Medical School, UNESP-São Paulo State University, Department of Pathology, Botucatu-SP, Brazil.

This study aimed to evaluate the carcinogenic potential of the herbicide Diuron in a two-stage rat medium-term mammary carcinogenesis model initiated by 7,12-dimethylbenz(a)anthracene (DMBA). Female seven-week-old Sprague-Dawley (SD) rats were allocated to six groups: groups G1 to G4 received intragastrically (i.g.) a single 50 mg/kg dose of DMBA; groups G5 and G6 received single administration of canola oil (vehicle of DMBA).
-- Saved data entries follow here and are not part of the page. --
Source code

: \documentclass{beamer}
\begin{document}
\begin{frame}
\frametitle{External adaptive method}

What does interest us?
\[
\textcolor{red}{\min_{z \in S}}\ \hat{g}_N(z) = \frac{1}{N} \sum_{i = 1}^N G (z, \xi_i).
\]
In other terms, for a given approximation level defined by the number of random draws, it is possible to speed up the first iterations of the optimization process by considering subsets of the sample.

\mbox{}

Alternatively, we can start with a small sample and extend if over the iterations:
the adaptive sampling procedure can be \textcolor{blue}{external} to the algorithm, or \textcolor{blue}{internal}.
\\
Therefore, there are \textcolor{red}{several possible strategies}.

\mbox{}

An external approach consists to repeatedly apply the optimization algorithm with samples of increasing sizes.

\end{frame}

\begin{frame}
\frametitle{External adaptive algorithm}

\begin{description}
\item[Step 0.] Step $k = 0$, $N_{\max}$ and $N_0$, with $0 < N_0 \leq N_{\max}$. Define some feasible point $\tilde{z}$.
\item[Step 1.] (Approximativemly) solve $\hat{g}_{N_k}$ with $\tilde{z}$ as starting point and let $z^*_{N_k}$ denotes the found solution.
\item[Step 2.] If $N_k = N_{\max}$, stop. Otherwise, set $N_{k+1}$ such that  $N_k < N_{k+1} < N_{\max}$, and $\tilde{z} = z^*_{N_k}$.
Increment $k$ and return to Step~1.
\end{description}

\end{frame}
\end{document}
Groups G1 and G5 received a basal diet, and groups G2, G3, G4, and G6 were fed the basal diet with the addition of Diuron at 250, 1250, 2500, and 2500 ppm, respectively. After twenty-five weeks, the animals were euthanized and mammary tumors were histologically confirmed and quantified. Tumor samples were also processed for immunohistochemical evaluation of the expressions of proliferating cell nuclear antigen (PCNA), cleaved caspase-3, estrogen receptor-α (ER-α), p63, bcl-2, and bak. Diuron treatment did not increase the incidence or multiplicity of mammary tumors (groups G2 to G4 versus Group G1). Also, exposure to Diuron did not alter tumor growth (cell proliferation and apoptosis indexes) or immunoreactivity to ER-α, p63 (myoephitelial marker), or bcl-2 and bak (apoptosis regulatory proteins). These findings indicate that Diuron does not have a promoting potential on mammary carcinogenesis in female SD rats initiated with DMBA.